# ComicCon Epic Fantasy Panel



## myrddin173 (Jul 29, 2011)

I just found these videos of the first half-hour of this year's "Putting the 'Epic' into Epic Fantasy" panel at ComicCon.  The authors on the panel are George R.R. Martin, Brandon Sanderson, Kevin J. Anderson, Christopher Paolini, Peter Orullian, Patrick Rothfuss, and K.J. Taylor.  They share their views on what epic fantasy is and whether they start with story or character.

As a Wheel of Time fan, my favorite part was when Brandon said something and Christopher asked, "So does that mean the Wheel of Time is never going to end?" and Brandon replies, "There are neither beginnings or endings to the turning of the Wheel of Time."
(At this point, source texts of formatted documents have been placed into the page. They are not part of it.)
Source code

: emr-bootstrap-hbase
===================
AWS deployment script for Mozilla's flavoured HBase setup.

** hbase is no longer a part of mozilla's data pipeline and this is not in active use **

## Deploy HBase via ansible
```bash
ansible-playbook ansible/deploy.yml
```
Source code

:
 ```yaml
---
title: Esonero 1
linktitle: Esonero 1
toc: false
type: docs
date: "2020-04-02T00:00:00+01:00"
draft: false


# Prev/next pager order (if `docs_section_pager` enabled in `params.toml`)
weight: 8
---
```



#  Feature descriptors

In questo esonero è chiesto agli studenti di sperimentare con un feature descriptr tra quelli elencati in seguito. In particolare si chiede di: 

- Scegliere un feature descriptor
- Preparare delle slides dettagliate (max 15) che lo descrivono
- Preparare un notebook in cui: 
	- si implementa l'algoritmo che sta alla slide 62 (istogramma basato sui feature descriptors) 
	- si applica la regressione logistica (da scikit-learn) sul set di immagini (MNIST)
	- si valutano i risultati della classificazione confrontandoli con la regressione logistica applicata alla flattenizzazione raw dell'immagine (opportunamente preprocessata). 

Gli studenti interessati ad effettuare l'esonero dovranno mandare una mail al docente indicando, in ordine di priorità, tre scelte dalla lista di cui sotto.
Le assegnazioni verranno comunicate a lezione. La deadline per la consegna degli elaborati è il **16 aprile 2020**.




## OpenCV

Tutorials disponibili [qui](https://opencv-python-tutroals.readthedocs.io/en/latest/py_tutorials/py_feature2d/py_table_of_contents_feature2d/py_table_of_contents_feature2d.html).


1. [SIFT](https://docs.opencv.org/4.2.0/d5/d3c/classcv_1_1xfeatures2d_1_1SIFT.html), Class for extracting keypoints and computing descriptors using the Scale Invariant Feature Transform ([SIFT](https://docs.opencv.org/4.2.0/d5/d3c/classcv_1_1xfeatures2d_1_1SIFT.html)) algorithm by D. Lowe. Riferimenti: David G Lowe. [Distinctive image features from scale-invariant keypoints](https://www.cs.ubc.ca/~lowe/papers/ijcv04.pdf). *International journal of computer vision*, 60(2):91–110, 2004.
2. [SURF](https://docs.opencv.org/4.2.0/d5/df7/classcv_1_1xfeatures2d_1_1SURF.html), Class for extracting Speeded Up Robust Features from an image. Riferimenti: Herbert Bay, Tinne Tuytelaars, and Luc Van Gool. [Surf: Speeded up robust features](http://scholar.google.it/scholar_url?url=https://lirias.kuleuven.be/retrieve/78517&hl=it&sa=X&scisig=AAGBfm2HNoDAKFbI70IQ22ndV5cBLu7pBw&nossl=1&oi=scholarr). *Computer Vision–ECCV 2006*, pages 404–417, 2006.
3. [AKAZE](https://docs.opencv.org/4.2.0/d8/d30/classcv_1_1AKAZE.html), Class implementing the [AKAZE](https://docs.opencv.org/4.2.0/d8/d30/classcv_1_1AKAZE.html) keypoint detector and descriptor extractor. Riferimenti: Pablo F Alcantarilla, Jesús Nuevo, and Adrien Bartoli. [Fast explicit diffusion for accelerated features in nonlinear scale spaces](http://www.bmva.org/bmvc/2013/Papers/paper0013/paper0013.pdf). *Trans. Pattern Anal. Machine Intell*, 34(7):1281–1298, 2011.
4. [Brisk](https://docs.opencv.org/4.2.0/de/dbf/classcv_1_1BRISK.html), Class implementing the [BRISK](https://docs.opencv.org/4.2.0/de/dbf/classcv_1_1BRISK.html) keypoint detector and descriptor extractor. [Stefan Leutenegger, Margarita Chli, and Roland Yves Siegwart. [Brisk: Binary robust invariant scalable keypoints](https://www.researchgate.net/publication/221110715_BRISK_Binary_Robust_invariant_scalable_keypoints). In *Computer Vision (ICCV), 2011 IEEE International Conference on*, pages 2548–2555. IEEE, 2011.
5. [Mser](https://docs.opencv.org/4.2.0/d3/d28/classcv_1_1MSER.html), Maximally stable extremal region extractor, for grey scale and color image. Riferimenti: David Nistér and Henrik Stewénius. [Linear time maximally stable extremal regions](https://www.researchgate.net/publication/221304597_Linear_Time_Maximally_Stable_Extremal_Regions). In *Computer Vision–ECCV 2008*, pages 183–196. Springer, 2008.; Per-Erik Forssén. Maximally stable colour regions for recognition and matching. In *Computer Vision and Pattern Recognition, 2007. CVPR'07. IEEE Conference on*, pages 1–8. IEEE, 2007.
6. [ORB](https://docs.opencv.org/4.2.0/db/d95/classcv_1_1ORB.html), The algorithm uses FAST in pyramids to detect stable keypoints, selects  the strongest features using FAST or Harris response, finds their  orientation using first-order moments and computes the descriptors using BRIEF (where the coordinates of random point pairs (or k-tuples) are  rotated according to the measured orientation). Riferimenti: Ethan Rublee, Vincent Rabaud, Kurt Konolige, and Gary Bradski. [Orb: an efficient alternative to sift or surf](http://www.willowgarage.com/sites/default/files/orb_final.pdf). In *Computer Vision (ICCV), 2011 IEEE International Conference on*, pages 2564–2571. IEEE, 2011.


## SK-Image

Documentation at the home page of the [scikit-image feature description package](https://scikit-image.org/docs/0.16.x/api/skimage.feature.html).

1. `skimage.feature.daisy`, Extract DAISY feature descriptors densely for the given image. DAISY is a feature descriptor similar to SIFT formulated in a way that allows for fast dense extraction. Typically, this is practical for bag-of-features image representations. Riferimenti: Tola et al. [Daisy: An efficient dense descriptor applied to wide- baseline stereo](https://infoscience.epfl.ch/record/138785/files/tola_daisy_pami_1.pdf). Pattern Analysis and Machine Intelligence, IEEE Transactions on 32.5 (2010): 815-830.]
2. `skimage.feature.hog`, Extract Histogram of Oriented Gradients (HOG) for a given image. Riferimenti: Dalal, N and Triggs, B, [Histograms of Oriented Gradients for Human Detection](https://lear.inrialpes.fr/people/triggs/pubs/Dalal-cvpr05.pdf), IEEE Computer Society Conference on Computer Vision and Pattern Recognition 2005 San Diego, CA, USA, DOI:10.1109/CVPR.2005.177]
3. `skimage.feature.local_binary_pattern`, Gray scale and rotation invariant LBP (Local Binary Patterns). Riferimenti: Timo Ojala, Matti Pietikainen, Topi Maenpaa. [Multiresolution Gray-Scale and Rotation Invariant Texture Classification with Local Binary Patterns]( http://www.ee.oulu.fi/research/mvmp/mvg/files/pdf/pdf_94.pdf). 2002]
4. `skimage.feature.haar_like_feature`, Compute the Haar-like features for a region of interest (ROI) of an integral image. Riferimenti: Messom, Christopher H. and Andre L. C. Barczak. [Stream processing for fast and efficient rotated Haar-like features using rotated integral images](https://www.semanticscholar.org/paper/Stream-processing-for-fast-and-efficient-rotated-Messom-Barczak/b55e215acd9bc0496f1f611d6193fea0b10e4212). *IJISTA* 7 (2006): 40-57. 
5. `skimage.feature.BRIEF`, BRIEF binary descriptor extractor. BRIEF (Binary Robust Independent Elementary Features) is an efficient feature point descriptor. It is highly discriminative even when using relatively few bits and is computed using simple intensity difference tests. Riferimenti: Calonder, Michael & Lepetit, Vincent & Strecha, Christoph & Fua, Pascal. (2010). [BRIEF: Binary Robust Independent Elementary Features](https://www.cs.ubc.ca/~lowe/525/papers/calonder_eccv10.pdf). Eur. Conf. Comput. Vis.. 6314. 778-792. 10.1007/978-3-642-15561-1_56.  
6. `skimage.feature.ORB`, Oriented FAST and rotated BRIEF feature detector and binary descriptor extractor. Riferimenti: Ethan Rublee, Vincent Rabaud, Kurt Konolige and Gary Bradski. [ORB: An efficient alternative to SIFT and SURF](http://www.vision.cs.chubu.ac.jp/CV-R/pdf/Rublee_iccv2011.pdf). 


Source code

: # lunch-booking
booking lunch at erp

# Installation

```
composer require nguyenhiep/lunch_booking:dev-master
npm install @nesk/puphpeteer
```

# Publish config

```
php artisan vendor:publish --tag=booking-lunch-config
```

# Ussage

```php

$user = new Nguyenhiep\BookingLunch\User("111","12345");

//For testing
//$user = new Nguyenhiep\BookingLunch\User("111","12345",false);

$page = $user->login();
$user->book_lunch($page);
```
SDCC 2011 Video Panel: Putting the ‘Epic’ into Epic Fantasy Â« Del Rey and Spectra - Science Fiction and Fantasy Books, Graphic Novels, and More

Hopefully they find the rest of the footage!


----------



## Map the Dragon (Jul 29, 2011)

Minus Paolini, how sweet would it have been to be there for this and rub elbows with those guys?


----------



## Donny Bruso (Jul 30, 2011)

Whoever decided Paolini deserved a seat at the same table as Martin, Sanderson, Rothfuss, and Anderson needs a smack upside their head.


----------